BRIEF DESCRIPTION OF THE FIGURES
[0025] FIG. 1 illustrates a pair of register files in an in-order
processor.
[0026] FIG. 2 illustrates the design of a processor in accordance
with an embodiment of the present invention.
[0027] FIG. 3 illustrates an ACFIFO structure in accordance with an
embodiment of the present invention.
[0028] FIG. 4 illustrates age pointers in accordance with an
embodiment of the present invention.
[0029] FIG. 5 presents a flow chart illustrating instruction
issuance in a processor that includes an ACFIFO in accordance with
an embodiment of the present invention.
[0030] FIG. 6 presents a flow chart illustrating a write from an
ACFIFO to an ARF in accordance with an embodiment of the present
invention.
[0031] FIG. 7 presents a flow chart illustrating trap handling on a
processor that includes an ACFIFO in accordance with an embodiment
of the present invention.
DETAILED DESCRIPTION
[0032] The following description is presented to enable any person
skilled in the art to make and use the invention, and is provided
in the context of a particular application and its requirements.
Various modifications to the disclosed embodiments will be readily
apparent to those skilled in the art, and the general principles
defined herein may be applied to other embodiments and applications
without departing from the spirit and scope of the present
invention. Thus, the present invention is not intended to be
limited to the embodiments shown, but is to be accorded the widest
scope consistent with the principles and features disclosed
herein.
[0033] The term "originating instruction" is hereby defined as an
instruction which has completed executing, but has not yet retired
from the pipeline. Furthermore, the term "intermediate result" is
defined as the result generated during the execution of an
originating instruction, before that originating instruction has
retired from the pipeline and the intermediate result has been
architecturally committed to the ARF. Note that intermediate
results may need to be discarded if operating conditions prevent
the originating instruction from properly completing retirement
(such as a trap condition causing a flush of the pipeline).
Processor with Architectural-Commit First-In-First-Out
Structures
[0034] FIG. 2 illustrates the design of a processor 200 in
accordance with an embodiment of the present invention. Processor
200 can generally include any type of processor, including, but not
limited to, a microprocessor, a mainframe computer, a digital
signal processor, a personal organizer, a device controller, and a
computational engine within an appliance.
[0035] Processor 200 includes: arithmetic logic unit 0 (ALU.RTM.)

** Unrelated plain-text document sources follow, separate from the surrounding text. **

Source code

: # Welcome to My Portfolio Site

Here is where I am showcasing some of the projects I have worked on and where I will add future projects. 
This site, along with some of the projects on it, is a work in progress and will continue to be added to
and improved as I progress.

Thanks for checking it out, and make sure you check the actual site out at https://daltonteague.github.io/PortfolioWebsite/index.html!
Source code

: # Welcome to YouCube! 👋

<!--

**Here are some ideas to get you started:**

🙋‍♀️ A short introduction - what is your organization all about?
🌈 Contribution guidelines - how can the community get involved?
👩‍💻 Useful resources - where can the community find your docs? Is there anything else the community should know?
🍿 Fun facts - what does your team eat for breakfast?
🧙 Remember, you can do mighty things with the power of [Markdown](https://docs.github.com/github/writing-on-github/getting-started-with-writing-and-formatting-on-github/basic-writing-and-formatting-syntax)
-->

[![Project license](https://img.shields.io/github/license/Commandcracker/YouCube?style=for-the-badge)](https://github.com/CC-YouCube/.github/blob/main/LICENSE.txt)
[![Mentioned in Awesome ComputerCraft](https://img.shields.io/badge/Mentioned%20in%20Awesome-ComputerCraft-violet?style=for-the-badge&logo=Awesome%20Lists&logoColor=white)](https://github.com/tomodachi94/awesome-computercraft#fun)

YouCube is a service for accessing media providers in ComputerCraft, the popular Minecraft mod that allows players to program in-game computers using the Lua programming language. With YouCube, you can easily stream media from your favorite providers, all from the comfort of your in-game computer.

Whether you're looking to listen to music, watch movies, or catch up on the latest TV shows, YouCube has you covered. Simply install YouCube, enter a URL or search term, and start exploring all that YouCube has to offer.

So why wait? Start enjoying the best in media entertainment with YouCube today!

202, arithmetic logic unit 1 (ALU1) 204, working register file
(WRF) 206, architectural register file (ARF) 208, A0
architectural-commit-FIFO (A0 ACFIFO) 210, and A1
architectural-commit-FIFO (A1 ACFIFO) 212.
[0036] ALU0 202 and ALU1 204 are circuit structures that perform
computations for processor 200. ALU0 202 is a one-cycle operation
ALU, and hence only handles computations which complete in one
cycle, such as SUB and INCR. On the other hand, ALU1 204 is a
multi-cycle ALU. Therefore, ALU1 204 can handle more complex
multi-cycle operations, such as DIV, in addition to the simpler
one-cycle operations.
[0037] ARF 208 is a register file which contains results of
instructions which have been committed to the architectural state
of the processor. In other words, the instructions which generated
the results that are stored in ARF 208 have retired from the
pipeline and these results are safe for unconditional use by
subsequent dependent instructions.
[0038] WRF 206 is a register file used for storing intermediate
results from originating instructions. When an originating
instruction produces an intermediate result, processor 200 writes a
copy of the intermediate result into WRF 206. Processor 200 can
then bypass this intermediate result from WRF 206 to subsequent
dependent instructions (as indicated by the dashed line in FIG. 2).

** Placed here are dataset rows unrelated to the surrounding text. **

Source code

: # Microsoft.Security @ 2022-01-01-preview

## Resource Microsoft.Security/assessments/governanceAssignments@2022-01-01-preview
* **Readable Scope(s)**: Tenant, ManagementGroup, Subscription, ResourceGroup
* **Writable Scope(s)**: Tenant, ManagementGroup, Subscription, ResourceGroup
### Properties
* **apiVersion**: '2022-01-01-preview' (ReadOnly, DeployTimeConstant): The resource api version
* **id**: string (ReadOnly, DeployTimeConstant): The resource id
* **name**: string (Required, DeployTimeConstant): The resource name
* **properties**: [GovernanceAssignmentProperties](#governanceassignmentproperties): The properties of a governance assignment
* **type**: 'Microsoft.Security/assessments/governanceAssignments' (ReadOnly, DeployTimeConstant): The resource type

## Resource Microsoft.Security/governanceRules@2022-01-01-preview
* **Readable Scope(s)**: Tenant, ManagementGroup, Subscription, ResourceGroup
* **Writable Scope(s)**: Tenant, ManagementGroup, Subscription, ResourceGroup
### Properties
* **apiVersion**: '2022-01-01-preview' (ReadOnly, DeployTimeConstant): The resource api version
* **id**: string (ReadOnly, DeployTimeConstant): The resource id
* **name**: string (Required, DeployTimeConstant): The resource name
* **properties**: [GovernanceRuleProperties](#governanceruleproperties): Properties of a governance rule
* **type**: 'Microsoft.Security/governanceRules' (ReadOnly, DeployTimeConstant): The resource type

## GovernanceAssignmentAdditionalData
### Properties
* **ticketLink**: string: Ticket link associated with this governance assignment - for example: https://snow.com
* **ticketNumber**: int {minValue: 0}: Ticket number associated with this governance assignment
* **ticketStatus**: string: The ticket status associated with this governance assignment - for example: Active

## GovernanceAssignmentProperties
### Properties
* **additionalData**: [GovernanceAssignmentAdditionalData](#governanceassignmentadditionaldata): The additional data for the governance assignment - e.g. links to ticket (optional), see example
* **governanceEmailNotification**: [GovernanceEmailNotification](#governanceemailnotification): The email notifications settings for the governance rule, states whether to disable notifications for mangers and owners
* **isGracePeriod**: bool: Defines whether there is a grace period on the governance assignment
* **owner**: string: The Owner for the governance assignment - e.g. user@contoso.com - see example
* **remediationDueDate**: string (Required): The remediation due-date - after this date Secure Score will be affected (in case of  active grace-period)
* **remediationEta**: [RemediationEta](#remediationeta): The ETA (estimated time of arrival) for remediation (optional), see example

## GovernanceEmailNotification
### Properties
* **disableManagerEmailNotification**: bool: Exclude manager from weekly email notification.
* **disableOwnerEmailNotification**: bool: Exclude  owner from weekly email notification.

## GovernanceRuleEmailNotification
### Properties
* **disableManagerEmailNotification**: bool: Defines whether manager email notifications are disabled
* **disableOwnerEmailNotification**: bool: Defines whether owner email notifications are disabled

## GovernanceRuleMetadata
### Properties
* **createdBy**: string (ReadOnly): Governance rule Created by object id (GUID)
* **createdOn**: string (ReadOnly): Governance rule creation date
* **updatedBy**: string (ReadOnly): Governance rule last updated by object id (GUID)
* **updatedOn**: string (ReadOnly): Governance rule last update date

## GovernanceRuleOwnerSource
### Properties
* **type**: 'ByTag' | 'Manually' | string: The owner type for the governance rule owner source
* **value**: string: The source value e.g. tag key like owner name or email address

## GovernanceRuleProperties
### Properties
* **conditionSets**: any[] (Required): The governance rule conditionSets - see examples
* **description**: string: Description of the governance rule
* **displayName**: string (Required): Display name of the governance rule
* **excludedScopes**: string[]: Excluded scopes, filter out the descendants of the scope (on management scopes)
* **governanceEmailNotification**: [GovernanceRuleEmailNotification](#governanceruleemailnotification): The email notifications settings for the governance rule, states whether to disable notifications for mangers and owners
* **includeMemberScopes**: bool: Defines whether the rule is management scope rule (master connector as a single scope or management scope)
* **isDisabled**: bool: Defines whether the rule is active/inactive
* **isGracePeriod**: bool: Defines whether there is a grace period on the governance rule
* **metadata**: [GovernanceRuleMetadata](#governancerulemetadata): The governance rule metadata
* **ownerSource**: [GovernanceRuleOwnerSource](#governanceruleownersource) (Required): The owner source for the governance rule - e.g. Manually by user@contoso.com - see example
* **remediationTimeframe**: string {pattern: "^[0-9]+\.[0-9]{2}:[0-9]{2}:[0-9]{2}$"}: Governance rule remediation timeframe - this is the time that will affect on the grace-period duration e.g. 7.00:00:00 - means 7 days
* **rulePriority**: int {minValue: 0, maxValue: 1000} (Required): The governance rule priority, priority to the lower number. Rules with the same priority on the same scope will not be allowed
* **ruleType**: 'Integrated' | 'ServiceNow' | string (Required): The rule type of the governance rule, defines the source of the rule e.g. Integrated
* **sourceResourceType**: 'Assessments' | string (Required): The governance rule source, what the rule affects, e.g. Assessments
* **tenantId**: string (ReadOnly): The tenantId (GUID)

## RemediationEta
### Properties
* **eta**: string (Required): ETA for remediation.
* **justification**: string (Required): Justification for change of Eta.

When the originating instruction eventually retires from the
pipeline, processor 200 clears the intermediate result from WRF 206
and releases the location in WRF 206 for use by a subsequent
instruction.
[0039] ACFIFO 210 and ACFIFO 212 are first-in-first-out (FIFO)

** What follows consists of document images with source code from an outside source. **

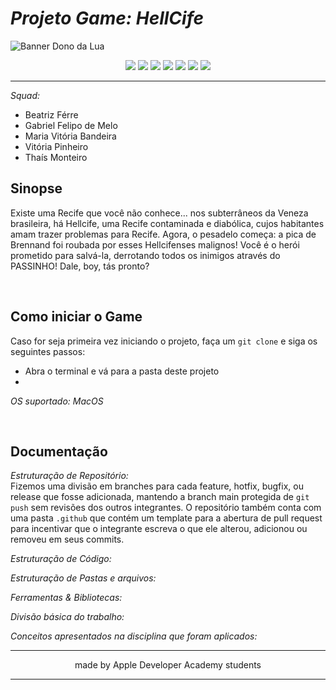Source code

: # ***Projeto Game: HellCife***
 
![Banner Dono da Lua](https://i.imgur.com/NXIbceV.png)

<p align="center">
    <img src="https://img.shields.io/github/issues-pr-raw/vitoriapinheiro/ChallengeAthenas">
    <img src="https://img.shields.io/github/issues-pr-closed-raw/vitoriapinheiro/ChallengeAthenas">
    <img src="https://img.shields.io/github/issues/vitoriapinheiro/ChallengeAthenas">
    <img src="https://img.shields.io/github/issues-closed-raw/vitoriapinheiro/ChallengeAthenas">
    <img src="https://img.shields.io/github/license/vitoriapinheiro/ChallengeAthenas">
    <img src="https://img.shields.io/github/repo-size/vitoriapinheiro/ChallengeAthenas">
    <img src="https://img.shields.io/github/stars/vitoriapinheiro/ChallengeAthenas?style=social">
</p>


---

*Squad:*
- Beatriz Férre
- Gabriel Felipo de Melo
- Maria Vitória Bandeira
- Vitória Pinheiro
- Thaís Monteiro

## Sinopse
 Existe uma Recife que você não conhece... nos subterrâneos da Veneza brasileira, há Hellcife, uma Recife contaminada e diabólica, cujos habitantes amam trazer problemas para Recife. Agora, o pesadelo começa: a pica de Brennand foi roubada por esses Hellcifenses malignos! Você é o herói prometido para salvá-la, derrotando todos os inimigos através do PASSINHO! Dale, boy, tás pronto?
 
</br>

## Como iniciar o Game
Caso for seja primeira vez iniciando o projeto, faça um `git clone` e siga os seguintes passos:
  - Abra o terminal e vá para a pasta deste projeto
  - 

*OS suportado: MacOS*
 
</br>

## Documentação
*Estruturação de Repositório:* </br>
Fizemos uma divisão em branches para cada feature, hotfix, bugfix, ou release que fosse adicionada, 
mantendo a branch main protegida de `git push` sem revisões dos outros integrantes. O repositório também
conta com uma pasta `.github` que contém um template para a abertura de pull request para incentivar que
o integrante escreva o que ele alterou, adicionou ou removeu em seus commits.
 
*Estruturação de Código:* </br>
 
*Estruturação de Pastas e arquivos:* </br>

 
*Ferramentas & Bibliotecas:* </br>

 
*Divisão básica do trabalho:* </br>

 
*Conceitos apresentados na disciplina que foram aplicados:* </br>

 

---
<p align="center">
    made by Apple Developer Academy students
</p>

---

memory structures which include a number of locations for storing
intermediate results. Note that each set of pipeline execution
stages on processor 200 has a corresponding ACFIFO. For example, in
FIG. 2, ACFIFO 210 corresponds to execution stages in ALU.RTM. 202,
while ACFIFO 212 corresponds to execution stages in ALU1 204. When
an originating instruction completes execution in either ALU0 or
ALU1, processor 200 writes a copy of the intermediate results into
the corresponding ACFIFO. As the originating instruction retires,
the intermediate results are committed to ARF 208 from the
ACFIFO.
[0040] In one embodiment, WRF 206 has fewer storage locations than
the total number of intermediate results that processor 200 may
need to maintain simultaneously. Consequently, WRF overflow becomes
a potential problem. To prevent WRF overflow, processor 200
maintains a "WRF-credit variable." The WRF-credit variable is
initialized to a value corresponding to the number of available
locations in WRF 206. As the locations in WRF 206 are allocated to
instructions, processor 200 decrements the WRF-credit variable. As
these instructions retire and the locations in WRF 206 are
released, processor 200 increments the WRF-credit variable. If the
value of the WRF-credit variable reaches zero, processor 200 halts
issuing further instructions, but permits the pipeline to keep
retiring originating instructions. As originating instructions
retire, locations in WRF 206 are released and the WRF-credit
variable is incremented to a value greater than zero. Processor 200
then releases the halt condition and resumes issuing instructions.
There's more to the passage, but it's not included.